▸ Listed entries
◇ ◇ ◇
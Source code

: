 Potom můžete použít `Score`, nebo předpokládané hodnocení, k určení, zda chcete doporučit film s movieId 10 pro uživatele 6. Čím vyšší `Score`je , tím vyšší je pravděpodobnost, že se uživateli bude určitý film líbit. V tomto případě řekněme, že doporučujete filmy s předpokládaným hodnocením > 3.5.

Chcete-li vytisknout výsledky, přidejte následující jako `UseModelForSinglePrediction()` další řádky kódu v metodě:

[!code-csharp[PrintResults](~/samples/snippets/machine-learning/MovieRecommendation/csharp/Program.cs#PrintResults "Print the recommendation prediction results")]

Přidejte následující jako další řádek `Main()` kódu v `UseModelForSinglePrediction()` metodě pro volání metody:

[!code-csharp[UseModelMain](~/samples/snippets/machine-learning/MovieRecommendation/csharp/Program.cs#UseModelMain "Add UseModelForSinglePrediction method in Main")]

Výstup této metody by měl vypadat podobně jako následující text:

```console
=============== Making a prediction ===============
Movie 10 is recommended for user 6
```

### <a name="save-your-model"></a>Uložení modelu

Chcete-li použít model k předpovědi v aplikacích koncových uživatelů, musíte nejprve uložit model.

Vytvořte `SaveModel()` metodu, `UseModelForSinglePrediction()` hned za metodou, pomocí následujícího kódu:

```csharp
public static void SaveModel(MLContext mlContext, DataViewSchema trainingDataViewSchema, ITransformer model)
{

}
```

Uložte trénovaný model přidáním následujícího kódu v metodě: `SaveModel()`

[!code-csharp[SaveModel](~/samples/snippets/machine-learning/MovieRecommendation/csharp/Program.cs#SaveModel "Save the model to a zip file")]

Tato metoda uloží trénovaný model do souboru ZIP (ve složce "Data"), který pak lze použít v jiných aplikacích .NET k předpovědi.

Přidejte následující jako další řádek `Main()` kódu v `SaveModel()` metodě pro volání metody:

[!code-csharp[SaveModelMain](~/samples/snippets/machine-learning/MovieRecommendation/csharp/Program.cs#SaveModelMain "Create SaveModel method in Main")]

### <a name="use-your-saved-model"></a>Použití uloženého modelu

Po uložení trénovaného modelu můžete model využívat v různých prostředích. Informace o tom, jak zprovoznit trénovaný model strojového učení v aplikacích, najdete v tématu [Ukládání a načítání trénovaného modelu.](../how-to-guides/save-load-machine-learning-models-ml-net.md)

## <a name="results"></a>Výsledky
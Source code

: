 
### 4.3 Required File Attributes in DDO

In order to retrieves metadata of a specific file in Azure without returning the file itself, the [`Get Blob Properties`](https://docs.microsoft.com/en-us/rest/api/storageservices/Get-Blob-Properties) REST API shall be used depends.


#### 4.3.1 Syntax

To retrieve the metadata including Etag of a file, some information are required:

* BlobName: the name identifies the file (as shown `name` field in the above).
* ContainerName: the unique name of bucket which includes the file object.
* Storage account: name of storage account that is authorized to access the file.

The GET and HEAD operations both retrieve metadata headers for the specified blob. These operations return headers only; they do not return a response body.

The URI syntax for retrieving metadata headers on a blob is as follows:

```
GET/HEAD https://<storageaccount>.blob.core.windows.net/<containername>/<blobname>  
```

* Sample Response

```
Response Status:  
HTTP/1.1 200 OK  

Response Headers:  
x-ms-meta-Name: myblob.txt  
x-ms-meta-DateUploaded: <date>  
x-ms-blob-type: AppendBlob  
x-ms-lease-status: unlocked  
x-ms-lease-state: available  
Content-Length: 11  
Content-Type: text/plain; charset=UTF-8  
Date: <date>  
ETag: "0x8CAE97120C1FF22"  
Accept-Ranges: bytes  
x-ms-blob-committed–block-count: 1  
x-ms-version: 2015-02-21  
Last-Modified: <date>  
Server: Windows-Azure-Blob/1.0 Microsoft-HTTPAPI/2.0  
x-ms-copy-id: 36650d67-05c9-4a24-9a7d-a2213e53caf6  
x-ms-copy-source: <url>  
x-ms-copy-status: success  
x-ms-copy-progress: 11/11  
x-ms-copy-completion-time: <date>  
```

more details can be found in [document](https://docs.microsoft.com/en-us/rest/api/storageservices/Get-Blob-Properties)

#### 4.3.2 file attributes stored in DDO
◇ ◇ ◇
▸ The problem
Now output the listing above, exactly as it appears.

▸ Written reply
Source code

: Potom můžete použít `Score`, nebo předpokládané hodnocení, k určení, zda chcete doporučit film s movieId 10 pro uživatele 6. Čím vyšší `Score`je , tím vyšší je pravděpodobnost, že se uživateli bude určitý film líbit. V tomto případě řekněme, že doporučujete filmy s předpokládaným hodnocením > 3.5.

Chcete-li vytisknout výsledky, přidejte následující jako `UseModelForSinglePrediction()` další řádky kódu v metodě:

[!code-csharp[PrintResults](~/samples/snippets/machine-learning/MovieRecommendation/csharp/Program.cs#PrintResults "Print the recommendation prediction results")]

Přidejte následující jako další řádek `Main()` kódu v `UseModelForSinglePrediction()` metodě pro volání metody:

[!code-csharp[UseModelMain](~/samples/snippets/machine-learning/MovieRecommendation/csharp/Program.cs#UseModelMain "Add UseModelForSinglePrediction method in Main")]

Výstup této metody by měl vypadat podobně jako následující text:

```console
=============== Making a prediction ===============
Movie 10 is recommended for user 6
```

### <a name="save-your-model"></a>Uložení modelu

Chcete-li použít model k předpovědi v aplikacích koncových uživatelů, musíte nejprve uložit model.

Vytvořte `SaveModel()` metodu, `UseModelForSinglePrediction()` hned za metodou, pomocí následujícího kódu:

```csharp
public static void SaveModel(MLContext mlContext, DataViewSchema trainingDataViewSchema, ITransformer model)
{

}
```

Uložte trénovaný model přidáním následujícího kódu v metodě: `SaveModel()`

[!code-csharp[SaveModel](~/samples/snippets/machine-learning/MovieRecommendation/csharp/Program.cs#SaveModel "Save the model to a zip file")]

Tato metoda uloží trénovaný model do souboru ZIP (ve složce "Data"), který pak lze použít v jiných aplikacích .NET k předpovědi.

Přidejte následující jako další řádek `Main()` kódu v `SaveModel()` metodě pro volání metody:

[!code-csharp[SaveModelMain](~/samples/snippets/machine-learning/MovieRecommendation/csharp/Program.cs#SaveModelMain "Create SaveModel method in Main")]

### <a name="use-your-saved-model"></a>Použití uloženého modelu

Po uložení trénovaného modelu můžete model využívat v různých prostředích. Informace o tom, jak zprovoznit trénovaný model strojového učení v aplikacích, najdete v tématu [Ukládání a načítání trénovaného modelu.](../how-to-guides/save-load-machine-learning-models-ml-net.md)

## <a name="results"></a>Výsledky
Source code

: 
### 4.3 Required File Attributes in DDO

In order to retrieves metadata of a specific file in Azure without returning the file itself, the [`Get Blob Properties`](https://docs.microsoft.com/en-us/rest/api/storageservices/Get-Blob-Properties) REST API shall be used depends.


#### 4.3.1 Syntax

To retrieve the metadata including Etag of a file, some information are required:

* BlobName: the name identifies the file (as shown `name` field in the above).
* ContainerName: the unique name of bucket which includes the file object.
* Storage account: name of storage account that is authorized to access the file.

The GET and HEAD operations both retrieve metadata headers for the specified blob. These operations return headers only; they do not return a response body.

The URI syntax for retrieving metadata headers on a blob is as follows:

```
GET/HEAD https://<storageaccount>.blob.core.windows.net/<containername>/<blobname>  
```

* Sample Response

```
Response Status:  
HTTP/1.1 200 OK  

Response Headers:  
x-ms-meta-Name: myblob.txt  
x-ms-meta-DateUploaded: <date>  
x-ms-blob-type: AppendBlob  
x-ms-lease-status: unlocked  
x-ms-lease-state: available  
Content-Length: 11  
Content-Type: text/plain; charset=UTF-8  
Date: <date>  
ETag: "0x8CAE97120C1FF22"  
Accept-Ranges: bytes  
x-ms-blob-committed–block-count: 1  
x-ms-version: 2015-02-21  
Last-Modified: <date>  
Server: Windows-Azure-Blob/1.0 Microsoft-HTTPAPI/2.0  
x-ms-copy-id: 36650d67-05c9-4a24-9a7d-a2213e53caf6  
x-ms-copy-source: <url>  
x-ms-copy-status: success  
x-ms-copy-progress: 11/11  
x-ms-copy-completion-time: <date>  
```

more details can be found in [document](https://docs.microsoft.com/en-us/rest/api/storageservices/Get-Blob-Properties)

#### 4.3.2 file attributes stored in DDO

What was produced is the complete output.